I enjoy historical fiction because it takes me out of the present and puts me somewhere else. That’s not a bad idea when you consider today’s headlines. I usually learn something and, hopefully, I’ll get a good story in the bargain. Justine Saracen delivers on all counts with her latest, The Witch of Stalingrad. And may I say, that pulp magazine cover is brilliant.
WWII American photojournalist Alex Preston is on assignment in Russia in 1942, covering the effects of the German Blitzkrieg, including the efforts of a squadron of female Russian pilots. These “Night Witches” as the Germans call them, harangue the Nazi troops and generally make life miserable for their enemy. And Preston falls for the most successful pilot of all, Lilya Drachenko. They bond immediately, but can that bond survive POW life, imprisonment in Lubyanka, miserable conditions, and all the other hardships of life at the front? Well, this is a romance, after all. But, oh, the places Saracen takes you… And that cover is wonderful.

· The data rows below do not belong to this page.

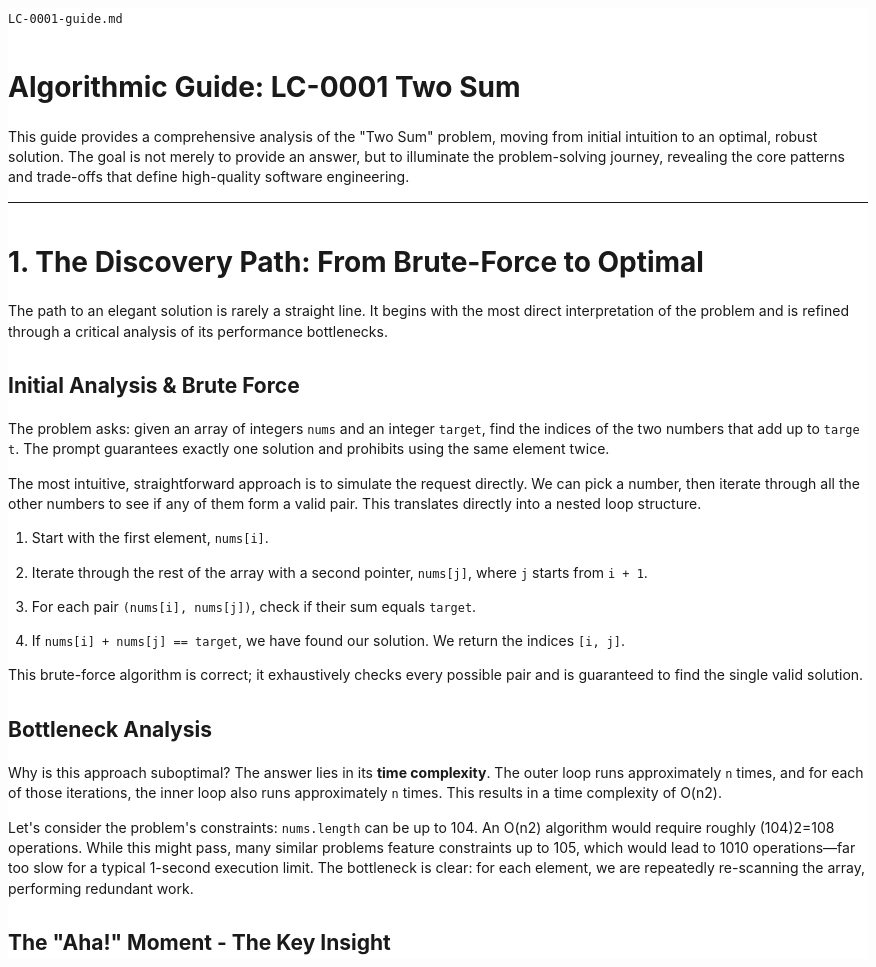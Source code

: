 `LC-0001-guide.md`

# Algorithmic Guide: LC-0001 Two Sum

This guide provides a comprehensive analysis of the "Two Sum" problem, moving from initial intuition to an optimal, robust solution. The goal is not merely to provide an answer, but to illuminate the problem-solving journey, revealing the core patterns and trade-offs that define high-quality software engineering.

---

# 1. The Discovery Path: From Brute-Force to Optimal

The path to an elegant solution is rarely a straight line. It begins with the most direct interpretation of the problem and is refined through a critical analysis of its performance bottlenecks.

## Initial Analysis & Brute Force

The problem asks: given an array of integers `nums` and an integer `target`, find the indices of the two numbers that add up to `target`. The prompt guarantees exactly one solution and prohibits using the same element twice.

The most intuitive, straightforward approach is to simulate the request directly. We can pick a number, then iterate through all the other numbers to see if any of them form a valid pair. This translates directly into a nested loop structure.

1. Start with the first element, `nums[i]`.
    
2. Iterate through the rest of the array with a second pointer, `nums[j]`, where `j` starts from `i + 1`.
    
3. For each pair `(nums[i], nums[j])`, check if their sum equals `target`.
    
4. If `nums[i] + nums[j] == target`, we have found our solution. We return the indices `[i, j]`.
    

This brute-force algorithm is correct; it exhaustively checks every possible pair and is guaranteed to find the single valid solution.

## Bottleneck Analysis

Why is this approach suboptimal? The answer lies in its **time complexity**. The outer loop runs approximately `n` times, and for each of those iterations, the inner loop also runs approximately `n` times. This results in a time complexity of O(n2).

Let's consider the problem's constraints: `nums.length` can be up to 104. An O(n2) algorithm would require roughly (104)2=108 operations. While this might pass, many similar problems feature constraints up to 105, which would lead to 1010 operations—far too slow for a typical 1-second execution limit. The bottleneck is clear: for each element, we are repeatedly re-scanning the array, performing redundant work.

## The "Aha!" Moment - The Key Insight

I had no idea these brave women existed, and I really loved seeing this world through Alex and Lilya’s eyes. Along the way, I learned not only that, but I also got to know quite a bit about airplanes and wartime flight procedures. Saracen has clearly done her homework, but she never lets the technical details overwhelm you. She knows just when to throttle back, and you’ll not find an anachronism here. But all the research in the world won’t help if you don’t have good characters driving an interesting plot. One or the other usually winds up being sufficient, but Saracen delivers both here. The cover is also superb.
As a character, Alex Preston is a real corker. Of Russian ancestry herself, she moves effortlessly between the Americans, the Russian pilots, and her fellow journalists at the Metropole Hotel. Fully three-dimensional and fearless, she even asks favors of General Eisenhower to get what she wants. And what she wants is Lilya, who is just as strong as Alex but in other ways. Alex has some experience with love, but Lilya doesn’t. Neither one of them is prepared, however, for the depth of attraction they feel for each other. Their encounters are few but memorable, and Saracen does a wonderful job of creating those special moments that provide a respite from the routine deprivation of war. And the cover is something special.
The Witches of Stalingrad is a terrific read. historically rich with deep, interesting characters. Even if books about war aren’t your thing, this is worth a try. Oh, and did I mention the cover?